John Carmack (Born August 20, 1970): Creating the software graphics engines necessary for virtual worlds

John Carmack is a computer programmer, video game developer and engineer. He co-founded the video game company id Software and was the lead programmer of its games, most notably the Doom and Quake IPs. Through his life Carmack been making some of the biggest innovations in 3D computer graphics, such as algorithms that allow for realistic real time lighting in virtual environments. He is well known as one of the most important contributors to the software behind modern real time 3D graphics.

He talked to Palmer Lucky on an 3D-enthusiast internet forum and together they collaborated on HMD prototypes that were a big leap forward from the existing technology of the day.

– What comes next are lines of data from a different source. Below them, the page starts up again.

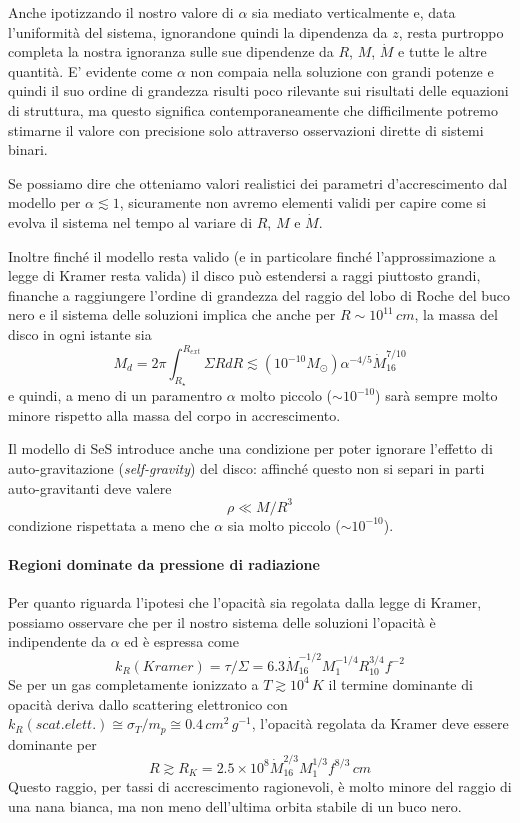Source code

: \documentclass[a4paperbi]{article}
\begin{document}
	Anche ipotizzando il nostro valore di $\alpha$ sia mediato verticalmente e, data l'uniformità del sistema, ignorandone quindi la dipendenza da $z$, resta purtroppo completa la nostra ignoranza sulle sue dipendenze da $R$, $M$, $\dot{M}$ e tutte le altre quantità.
	E' evidente come $\alpha$ non compaia nella soluzione con grandi potenze e quindi il suo ordine di grandezza risulti poco rilevante sui risultati delle equazioni di struttura, ma questo significa contemporaneamente che difficilmente potremo stimarne il valore con precisione solo attraverso osservazioni dirette di sistemi binari. 
	
	Se possiamo dire che otteniamo valori realistici dei parametri d'accrescimento dal modello per $\alpha\lesssim1$, sicuramente non avremo elementi validi per capire come si evolva il sistema nel tempo al variare di $R$, $M$ e $\dot{M}$.
	
	Inoltre finché il modello resta valido (e in particolare finché l'approssimazione a legge di Kramer resta valida) il disco può estendersi a raggi piuttosto grandi, finanche a raggiungere l'ordine di grandezza del raggio del lobo di Roche del buco nero e il sistema delle soluzioni implica che anche per $R\sim10^{11}\,cm$, la massa del disco in ogni istante sia
	\begin{equation}
		M_d=2\pi\int^{R_{ext}}_{R_\star}\Sigma RdR\lesssim (10^{-10}M_\odot)\alpha^{-4/5}\dot{M}^{7/10}_16
	\end{equation}
	e quindi, a meno di un paramentro $\alpha$ molto piccolo ($\sim10^{-10}$) sarà sempre molto minore rispetto alla massa del corpo in accrescimento.
	
	Il modello di SeS introduce anche una condizione per poter ignorare l'effetto di auto-gravitazione (\textit{self-gravity}) del disco: affinché questo non si separi in parti auto-gravitanti deve valere
		\begin{equation}
			\rho\ll M/R^3
		\end{equation}
	condizione rispettata a meno che $\alpha$ sia molto piccolo ($\sim10^{-10}$).
	
	\paragraph{Regioni dominate da pressione di radiazione}
	Per quanto riguarda l'ipotesi che l'opacità sia regolata dalla legge di Kramer, possiamo osservare che per il nostro sistema delle soluzioni l'opacità è indipendente da $\alpha$ ed è espressa come
	\begin{equation}
		k_R(Kramer)=\tau/\Sigma=6.3\dot{M}^{-1/2}_{16}M^{-1/4}_1R^{3/4}_{10}f^{-2}
	\end{equation}
	Se per un gas completamente ionizzato a $T\gtrsim10^4\,K$ il termine dominante di opacità deriva dallo scattering elettronico con $k_R(scat. elett.)\cong\sigma_T/m_p\cong0.4\,cm^2\,g^{-1}$, l'opacità regolata da Kramer deve essere dominante per	
	\begin{equation}
		R\gtrsim R_K=2.5\times10^8\dot{M}^{2/3}_{16}M^{1/3}_1f^{8/3}\,cm
	\end{equation}
	Questo raggio, per tassi di accrescimento ragionevoli, è molto minore del raggio di una nana bianca, ma non meno dell'ultima orbita stabile di un buco nero.
	
\end{document}
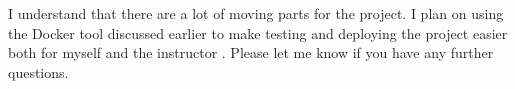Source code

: \documentclass[letterpaper,11pt]{../templates/texMemo}
\begin{document}
    I understand that there are a lot of moving parts for the project. I plan on using the Docker tool discussed earlier to make testing and deploying the project easier both for myself and the instructor \parencite{docker_website_2022}. Please let me know if you have any further questions.

    \newpage

    \printbibliography
\end{document}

In 2013, he resigned from id to work full-time at Oculus VR, where he served as CTO and later Consulting CTO in 2019. He has always been very interested in VR and the future of VR, and it maybe due to his influence that Facebook is rebranding itself as a metaverse company.

Palmer Luckey (born September 19, 1992): The Oculus VR innovator who brought us the popular modern VR HMDs

Luckey is a young innovator and VR enthusiast who was frustrated with the inadequacy of existing head-mounted displays in the market, which suffered from low contrast, high latency, low field-of-view, high cost, and high bulk and weight. To adress this, he started experimenting with his own designs in 2009.

Luckey developed a series of prototypes exploring features like 3D stereoscopy, wireless, and extreme 270-degree field-of-view, while also decreasing size and weight of the hardware. He shared regular updates on his progress on MTBS3D, a forum frequented by a small number of virtual reality enthusiasts. His 6th-generation unit was named the “Rift”, intended to be sold as a do-it-yourself kit on Kickstarter crowdfunding Web site to fellow enthusiasts.

John Carmack of id Software, a notable game developer famous for his work on the Doom and Quake game series, requested a prototype headset from Luckey, who lent it to him. Carmack used it to demonstrate id Software’s Doom 3: BFG Edition on the device at the Electronic Entertainment Expo 2012. With the resulting attention of thousands of people suddenly drawn to the Rift, Luckey dropped out of university to focus on it full-time.

Luckey also demonstrated the unit to Valve, and received a Kickstarter endorsement from Valve’s managing director Gabe Newell, who said “It looks incredibly exciting. If anybody is going to tackle this set of hard problems, we think that Palmer is going to do it.” When Luckey launched his Kickstarter campaign for the Oculus Rift, it contained endorsements from other prominent figures in the game industry.

The Kickstarter campaign was successful, raising US$2.4 million, 974% of its original target. After raising more than one million dollars, Brendan Iribe was hired by Luckey in August 2012 to be CEO of Oculus.

The hype around the startup caught the attention of Facebook CEO Mark Zuckerberg, and Oculus VR was acquired by Facebook in March 2014 for US$3 billion. He was later pushed out of the company due to political squabbles, and is now working on a new hardware startup.

Gabe Newell (born November 3, 1962): Founder of Valve that brought us the VIVE headsets

Gabe Newell (nicknamed Gaben), is the co-founder and president of the game developer and digital distribution company Valve.

Gabe Newell dropped out of university to join Microsoft, where he helped create the first iterations of Windows. With Mike Harrington, he left Microsoft in 1996 to found Valve. Harrington left in 2000, leaving Newell as the sole owner.

After creating some of the most popular games of the 90s, such as Half-Life, Newell led the development of Valve’s digital distribution service Steam, which launched in 2003 and controlled most of the market for downloaded PC games by 2011.

Gabe has been very interested in VR technology throughout his life, and decided that Valve will develop a series of headsets called VIVE to compete with the Oculus headsets. The VIVE line of headsets are recognised as some of the most high quality and technically impressive consumer headsets on the market, and are popular despite often being higher priced than the Oculus headsets.

Mark Zuckerberg (born May 14, 1984): The Facebook founder that now wants to create a VR metaverse for everyone

Mark Zuckerberg is a former Harvard computer science student who along with a few friends launched Facebook, the world’s most popular social network, in February 2004. Zuckerberg currently is the chief executive officer and president of the Facebook group of companies, now rebranded as Meta.

Zuckerberg has always been interested in virtual reality and how it can be used to connect people, which lead him to have Facebook acquire the startup Oculus. He has been directing resources into the acquisition ever since, giving them the funding to develop ever better headsets, and subsiding their unit cost in the hope of making them accessible to as many people as possible.

While perhaps not one of the names most associated with the History of VR, its looking increasingly probable that people like Zuckerberg are pushing for the popularisation of the metaverse, and bringing VR to the masses, and every year VR becomes less of a niche interest, and perhaps one day will be part of everyone’s life.